Fluconazole (a & b) and paroxetine (c & d) were neuroprotective against HIV gp120 and Tat toxicity in a drug screen using primary rat mixed hippocampal cultures. Mixed hippocampal cultures were pretreated with varying doses of fluconazole (a & b) or paroxetine (c & d) for 1 h prior to 18 h incubation with either HIV gp120 (a & c) or Tat (b & d), then assayed for cell viability using the MTT assay. Data are represented as mean +/-SEM and analyzed by one-way analysis of variance (ANOVA).

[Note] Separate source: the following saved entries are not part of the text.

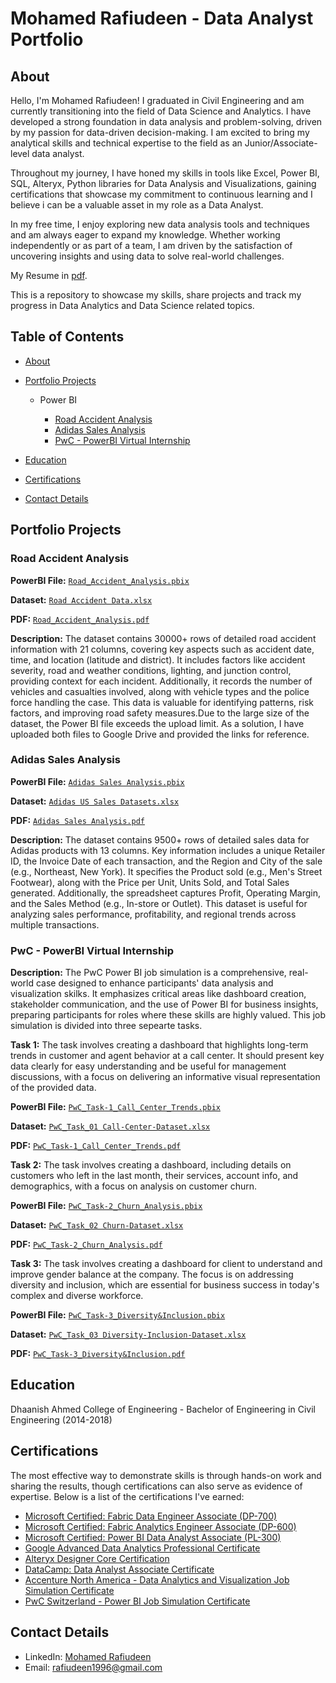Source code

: # Mohamed Rafiudeen - Data Analyst Portfolio
## About
Hello, I'm Mohamed Rafiudeen! I graduated in Civil Engineering and am currently transitioning into the field of Data Science and Analytics. I have developed a strong foundation in data analysis and problem-solving, driven by my passion for data-driven decision-making. I am excited to bring my analytical skills and technical expertise to the field as an Junior/Associate-level data analyst.

Throughout my journey, I have honed my skills in tools like Excel, Power BI, SQL, Alteryx, Python libraries for Data Analysis and Visualizations, gaining certifications that showcase my commitment to continuous learning and I believe i can be a valuable asset in my role as a Data Analyst.

In my free time, I enjoy exploring new data analysis tools and techniques and am always eager to expand my knowledge. Whether working independently or as part of a team, I am driven by the satisfaction of uncovering insights and using data to solve real-world challenges.

My Resume in [pdf](https://github.com/mdrafi-m/Data_Analyst_Portfolio/blob/main/Rafi-Resume.pdf).

This is a repository to showcase my skills, share projects and track my progress in Data Analytics and Data Science related topics.

## Table of Contents
- [About](https://github.com/mdrafi-m/Data_Analysis_Portfolio/blob/main/README.md#about)
- [Portfolio Projects](https://github.com/mdrafi-m/Data_Analysis_Portfolio/blob/main/README.md#portfolio-projects)
  
  - Power BI

    - [Road Accident Analysis](https://github.com/mdrafi-m/Data_Analyst_Portfolio/tree/main?tab=readme-ov-file#road-accident-analysis)
    - [Adidas Sales Analysis](https://github.com/mdrafi-m/Data_Analyst_Portfolio/tree/main?tab=readme-ov-file#adidas-sales-analysis)
    - [PwC - PowerBI Virtual Internship](https://github.com/mdrafi-m/Data_Analyst_Portfolio/tree/main?tab=readme-ov-file#pwc---powerbi-virtual-internship)

- [Education](https://github.com/mdrafi-m/Data_Analysis_Portfolio/blob/main/README.md#education)
- [Certifications](https://github.com/mdrafi-m/Data_Analysis_Portfolio/blob/main/README.md#certifications)
- [Contact Details](https://github.com/mdrafi-m/Data_Analysis_Portfolio/blob/main/README.md#contact-details)

## Portfolio Projects

### Road Accident Analysis

**PowerBI File:** [`Road_Accident_Analysis.pbix`](https://drive.google.com/file/d/1ckfbxJVNrWqEUh673Ys06abnkrHTT9QE/view?usp=sharing)

**Dataset:** [`Road Accident Data.xlsx`](https://docs.google.com/spreadsheets/d/1uyiJU34fq9IKEu5b3VQYIhTg8g4ay0pA/edit?usp=sharing&ouid=113517447462220988150&rtpof=true&sd=true)

**PDF:** [`Road_Accident_Analysis.pdf`](https://github.com/mdrafi-m/PowerBI_Portfolio_Projects/blob/main/Road_Accident_Analysis.pdf)

**Description:** The dataset contains 30000+ rows of detailed road accident information with 21 columns, covering key aspects such as accident date, time, and location (latitude and district). It includes factors like accident severity, road and weather conditions, lighting, and junction control, providing context for each incident. Additionally, it records the number of vehicles and casualties involved, along with vehicle types and the police force handling the case. This data is valuable for identifying patterns, risk factors, and improving road safety measures.Due to the large size of the dataset, the Power BI file exceeds the upload limit. As a solution, I have uploaded both files to Google Drive and provided the links for reference.

### Adidas Sales Analysis

**PowerBI File:** [`Adidas Sales Analysis.pbix`](https://github.com/mdrafi-m/PowerBI_Portfolio_Projects/blob/main/Adidas%20Sales%20Analysis.pbix)

**Dataset:** [`Adidas US Sales Datasets.xlsx`](https://github.com/mdrafi-m/PowerBI_Portfolio_Projects/blob/main/Adidas%20US%20Sales%20Datasets.xlsx)

**PDF:** [`Adidas Sales Analysis.pdf`](https://github.com/mdrafi-m/PowerBI_Portfolio_Projects/blob/main/Adidas%20Sales%20Analysis.pdf)

**Description:** The dataset contains 9500+ rows of detailed sales data for Adidas products with 13 columns. Key information includes a unique Retailer ID, the Invoice Date of each transaction, and the Region and City of the sale (e.g., Northeast, New York). It specifies the Product sold (e.g., Men's Street Footwear), along with the Price per Unit, Units Sold, and Total Sales generated. Additionally, the spreadsheet captures Profit, Operating Margin, and the Sales Method (e.g., In-store or Outlet). This dataset is useful for analyzing sales performance, profitability, and regional trends across multiple transactions.

### PwC - PowerBI Virtual Internship

**Description:** The PwC Power BI job simulation is a comprehensive, real-world case designed to enhance participants' data analysis and visualization skilks. It emphasizes critical areas like dashboard creation, stakeholder communication, and the use of Power BI for business insights, preparing participants for roles where these skills are highly valued. This job simulation is divided into three sepearte tasks.

**Task 1:** The task involves creating a dashboard that highlights long-term trends in customer and agent behavior at a call center. It should present key data clearly for easy understanding and be useful for management discussions, with a focus on delivering an informative visual representation of the provided data.

**PowerBI File:** [`PwC_Task-1_Call_Center_Trends.pbix`](https://github.com/mdrafi-m/PowerBI_Portfolio_Projects/blob/main/PwC_Task-1_Call_Center_Trends.pbix)

**Dataset:** [`PwC_Task_01 Call-Center-Dataset.xlsx`](https://github.com/mdrafi-m/PowerBI_Portfolio_Projects/blob/main/PwC_Task_01%20Call-Center-Dataset.xlsx)

**PDF:** [`PwC_Task-1_Call_Center_Trends.pdf`](https://github.com/mdrafi-m/PowerBI_Portfolio_Projects/blob/main/PwC_Task-1_Call_Center_Trends.pdf)

**Task 2:** The task involves creating a dashboard, including details on customers who left in the last month, their services, account info, and demographics, with a focus on analysis on customer churn.

**PowerBI File:** [`PwC_Task-2_Churn_Analysis.pbix`](https://github.com/mdrafi-m/PowerBI_Portfolio_Projects/blob/main/PwC_Task-2_Churn_Analysis.pbix)

**Dataset:** [`PwC_Task_02 Churn-Dataset.xlsx`](https://github.com/mdrafi-m/PowerBI_Portfolio_Projects/blob/main/PwC_Task_02%20Churn-Dataset.xlsx)

**PDF:** [`PwC_Task-2_Churn_Analysis.pdf`](https://github.com/mdrafi-m/PowerBI_Portfolio_Projects/blob/main/PwC_Task-2_Churn_Analysis.pdf)


**Task 3:** The task involves creating a dashboard for client to understand and improve gender balance at the company. The focus is on addressing diversity and inclusion, which are essential for business success in today's complex and diverse workforce.

**PowerBI File:** [`PwC_Task-3_Diversity&Inclusion.pbix`](https://github.com/mdrafi-m/PowerBI_Portfolio_Projects/blob/main/PwC_Task-3_Diversity%26Inclusion.pbix)

**Dataset:** [`PwC_Task_03 Diversity-Inclusion-Dataset.xlsx`](https://github.com/mdrafi-m/PowerBI_Portfolio_Projects/blob/main/PwC_Task_03%20Diversity-Inclusion-Dataset.xlsx)

**PDF:** [`PwC_Task-3_Diversity&Inclusion.pdf`](https://github.com/mdrafi-m/PowerBI_Portfolio_Projects/blob/main/PwC_Task-3_Diversity%26Inclusion.pdf)

## Education
Dhaanish Ahmed College of Engineering - Bachelor of Engineering in Civil Engineering (2014-2018)

## Certifications
The most effective way to demonstrate skills is through hands-on work and sharing the results, though certifications can also serve as evidence of expertise. Below is a list of the certifications I've earned:

- [Microsoft Certified: Fabric Data Engineer Associate (DP-700)](https://learn.microsoft.com/api/credentials/share/en-us/MohamedRafiudeen-2856/DB373AC97748865F?sharingId=F5391C80595E5D37)
- [Microsoft Certified: Fabric Analytics Engineer Associate (DP-600)](https://learn.microsoft.com/en-us/users/mohamedrafiudeen-2856/credentials/4e1e1ef270388390)
- [Microsoft Certified: Power BI Data Analyst Associate (PL-300)](https://learn.microsoft.com/en-gb/users/mohamedrafiudeen-2856/credentials/901f3838bee9af7a?ref=https%3A%2F%2Fwww.linkedin.com%2F)
- [Google Advanced Data Analytics Professional Certificate](https://www.coursera.org/account/accomplishments/specialization/UKENC6JEPRD9)
- [Alteryx Designer Core Certification](https://www.credly.com/badges/33560eec-961c-4e6e-a146-bb309d2bd9ab/public_url)
- [DataCamp: Data Analyst Associate Certificate](https://www.datacamp.com/certificate/DAA0014161750713)
- [Accenture North America - Data Analytics and Visualization Job Simulation Certificate](https://forage-uploads-prod.s3.amazonaws.com/completion-certificates/Accenture%20North%20America/hzmoNKtzvAzXsEqx8_Accenture%20North%20America_x5yMwMg6Re4fcmq4c_1726756976416_completion_certificate.pdf)
- [PwC Switzerland - Power BI Job Simulation Certificate](https://forage-uploads-prod.s3.amazonaws.com/completion-certificates/PwC%20Switzerland/a87GpgE6tiku7q3gu_PwC%20Switzerland_x5yMwMg6Re4fcmq4c_1727503275286_completion_certificate.pdf)


## Contact Details
- LinkedIn: [Mohamed Rafiudeen](https://www.linkedin.com/in/mohamed-rafiudeen-data/)
- Email: rafiudeen1996@gmail.com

Group-wise post hoc comparisons were assessed by Newman-Keuls multiple comparison tests. * p < 0.05, ** p < 0.01, *** p < 0.001
FluPar treatment reduced SIV-induced neurodegeneration
Given the protective effects of fluconazole and paroxetine on HIV gp120 and Tat neurotoxicity in vitro, we tested the neuroprotective effects of combination fluconazole/paroxetine (FluPar) treatment in a SIV model of HIV-associated CNS disease. Pigtailed macaques were dually inoculated with an immunosuppressive swarm (SIV/DeltaB670) and a neurovirulent clone (SIV/17E-Fr) of SIV, then either left untreated or treated with a combination fluconazole and paroxetine (FluPar) beginning at 12 dpi until euthanasia, approximately 84 dpi.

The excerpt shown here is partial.